WHAT THIS TASK INVOLVES: All lines below containing "based" are to be listed.

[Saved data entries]
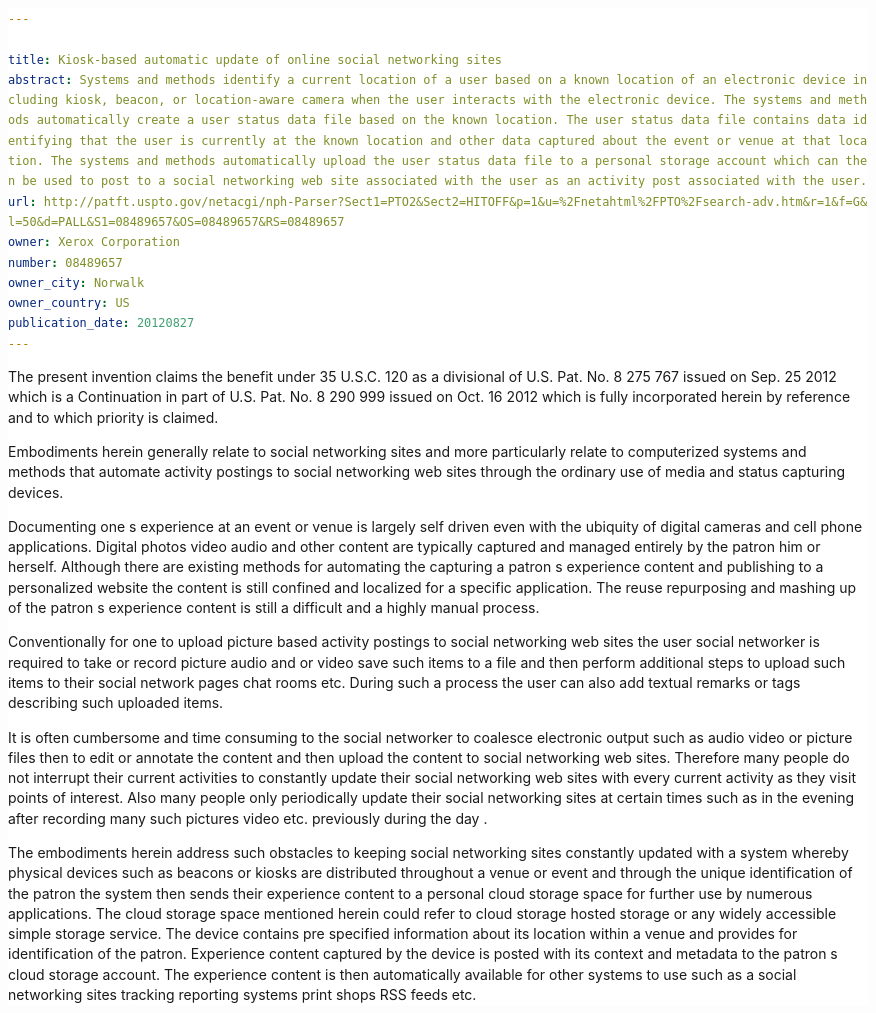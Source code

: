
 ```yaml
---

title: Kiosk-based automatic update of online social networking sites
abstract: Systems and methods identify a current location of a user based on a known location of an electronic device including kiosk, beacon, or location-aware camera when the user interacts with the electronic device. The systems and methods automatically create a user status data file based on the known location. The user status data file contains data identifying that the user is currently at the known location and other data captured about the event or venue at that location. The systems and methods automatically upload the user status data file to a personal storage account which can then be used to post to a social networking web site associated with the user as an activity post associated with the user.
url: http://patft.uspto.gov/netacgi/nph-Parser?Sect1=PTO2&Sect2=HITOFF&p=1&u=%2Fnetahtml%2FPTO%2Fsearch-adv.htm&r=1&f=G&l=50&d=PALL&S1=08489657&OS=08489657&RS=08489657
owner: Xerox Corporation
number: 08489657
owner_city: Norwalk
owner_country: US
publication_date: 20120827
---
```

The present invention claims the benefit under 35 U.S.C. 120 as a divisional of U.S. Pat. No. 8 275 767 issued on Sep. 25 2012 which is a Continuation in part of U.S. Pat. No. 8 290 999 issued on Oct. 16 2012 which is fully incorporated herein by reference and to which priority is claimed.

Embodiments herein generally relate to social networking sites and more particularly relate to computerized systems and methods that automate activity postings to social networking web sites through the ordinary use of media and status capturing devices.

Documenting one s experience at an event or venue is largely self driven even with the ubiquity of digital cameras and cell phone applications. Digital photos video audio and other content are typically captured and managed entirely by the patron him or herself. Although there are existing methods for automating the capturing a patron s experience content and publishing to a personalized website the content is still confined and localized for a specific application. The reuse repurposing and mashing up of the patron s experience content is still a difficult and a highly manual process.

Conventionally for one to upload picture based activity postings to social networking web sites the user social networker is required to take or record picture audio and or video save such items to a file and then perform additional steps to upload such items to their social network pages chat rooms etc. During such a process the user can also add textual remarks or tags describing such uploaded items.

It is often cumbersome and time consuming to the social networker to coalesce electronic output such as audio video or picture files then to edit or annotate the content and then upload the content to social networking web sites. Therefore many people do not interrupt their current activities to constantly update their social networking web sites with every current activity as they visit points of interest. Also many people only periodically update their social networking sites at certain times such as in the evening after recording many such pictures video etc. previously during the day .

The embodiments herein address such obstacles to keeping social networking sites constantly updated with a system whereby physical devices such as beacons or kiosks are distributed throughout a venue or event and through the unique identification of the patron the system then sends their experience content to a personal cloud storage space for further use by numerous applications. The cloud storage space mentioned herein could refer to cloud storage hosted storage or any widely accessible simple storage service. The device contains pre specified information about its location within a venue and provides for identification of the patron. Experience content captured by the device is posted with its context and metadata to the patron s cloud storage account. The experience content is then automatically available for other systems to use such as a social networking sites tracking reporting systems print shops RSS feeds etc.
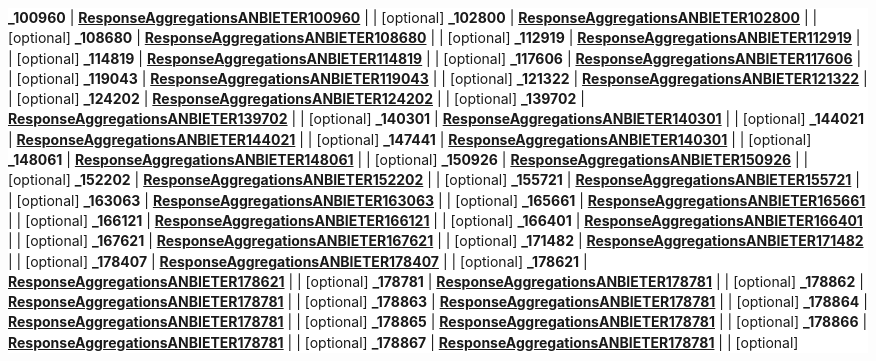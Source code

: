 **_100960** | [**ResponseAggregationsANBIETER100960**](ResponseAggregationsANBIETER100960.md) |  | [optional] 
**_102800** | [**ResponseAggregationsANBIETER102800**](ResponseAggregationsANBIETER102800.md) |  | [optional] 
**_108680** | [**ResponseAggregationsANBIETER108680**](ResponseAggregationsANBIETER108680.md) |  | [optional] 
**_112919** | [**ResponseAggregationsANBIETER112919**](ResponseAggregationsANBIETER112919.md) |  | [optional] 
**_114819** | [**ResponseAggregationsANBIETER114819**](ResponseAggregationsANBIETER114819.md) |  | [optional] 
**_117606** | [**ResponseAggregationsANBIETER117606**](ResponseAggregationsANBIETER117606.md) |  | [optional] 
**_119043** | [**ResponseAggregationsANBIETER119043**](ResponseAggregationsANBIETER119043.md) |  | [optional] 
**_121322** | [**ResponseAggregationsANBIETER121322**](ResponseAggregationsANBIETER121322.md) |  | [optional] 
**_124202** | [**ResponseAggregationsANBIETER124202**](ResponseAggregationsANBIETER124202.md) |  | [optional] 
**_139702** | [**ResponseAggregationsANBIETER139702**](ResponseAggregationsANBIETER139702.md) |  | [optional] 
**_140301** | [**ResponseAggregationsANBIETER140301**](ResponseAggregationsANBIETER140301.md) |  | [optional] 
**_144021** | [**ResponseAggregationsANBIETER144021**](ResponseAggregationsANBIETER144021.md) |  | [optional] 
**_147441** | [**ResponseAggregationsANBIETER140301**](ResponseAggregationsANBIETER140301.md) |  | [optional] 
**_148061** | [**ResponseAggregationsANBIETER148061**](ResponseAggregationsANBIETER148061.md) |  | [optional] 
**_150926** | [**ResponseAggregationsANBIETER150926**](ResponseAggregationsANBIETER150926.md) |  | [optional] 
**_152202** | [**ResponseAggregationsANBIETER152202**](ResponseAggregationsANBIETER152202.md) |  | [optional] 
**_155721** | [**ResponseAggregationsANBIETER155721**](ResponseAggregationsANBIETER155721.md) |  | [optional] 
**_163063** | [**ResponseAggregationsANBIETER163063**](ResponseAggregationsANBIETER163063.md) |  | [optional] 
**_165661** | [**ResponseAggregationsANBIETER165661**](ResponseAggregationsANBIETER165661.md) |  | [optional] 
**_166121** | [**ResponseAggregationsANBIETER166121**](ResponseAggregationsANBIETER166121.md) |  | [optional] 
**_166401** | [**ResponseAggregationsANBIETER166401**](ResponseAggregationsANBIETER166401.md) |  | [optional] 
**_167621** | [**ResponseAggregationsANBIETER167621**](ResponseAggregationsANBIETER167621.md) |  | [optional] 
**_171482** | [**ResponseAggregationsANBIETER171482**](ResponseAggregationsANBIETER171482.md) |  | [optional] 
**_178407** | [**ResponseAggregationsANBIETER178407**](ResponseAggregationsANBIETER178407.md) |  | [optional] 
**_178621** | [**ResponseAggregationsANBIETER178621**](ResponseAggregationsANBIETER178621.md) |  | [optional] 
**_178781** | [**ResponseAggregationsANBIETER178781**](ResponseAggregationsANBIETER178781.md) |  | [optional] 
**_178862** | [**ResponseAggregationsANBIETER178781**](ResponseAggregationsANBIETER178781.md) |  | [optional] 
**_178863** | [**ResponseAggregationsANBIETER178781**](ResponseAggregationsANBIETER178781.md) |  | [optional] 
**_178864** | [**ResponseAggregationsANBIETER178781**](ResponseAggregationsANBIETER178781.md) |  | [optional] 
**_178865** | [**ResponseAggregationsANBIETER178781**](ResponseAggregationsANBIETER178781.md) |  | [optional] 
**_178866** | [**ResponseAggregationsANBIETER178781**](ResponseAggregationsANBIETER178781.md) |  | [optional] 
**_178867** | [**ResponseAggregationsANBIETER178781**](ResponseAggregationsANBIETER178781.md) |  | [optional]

ANSWER BELOW:
title: Kiosk-based automatic update of online social networking sites
abstract: Systems and methods identify a current location of a user based on a known location of an electronic device including kiosk, beacon, or location-aware camera when the user interacts with the electronic device. The systems and methods automatically create a user status data file based on the known location. The user status data file contains data identifying that the user is currently at the known location and other data captured about the event or venue at that location. The systems and methods automatically upload the user status data file to a personal storage account which can then be used to post to a social networking web site associated with the user as an activity post associated with the user.
Conventionally for one to upload picture based activity postings to social networking web sites the user social networker is required to take or record picture audio and or video save such items to a file and then perform additional steps to upload such items to their social network pages chat rooms etc. During such a process the user can also add textual remarks or tags describing such uploaded items.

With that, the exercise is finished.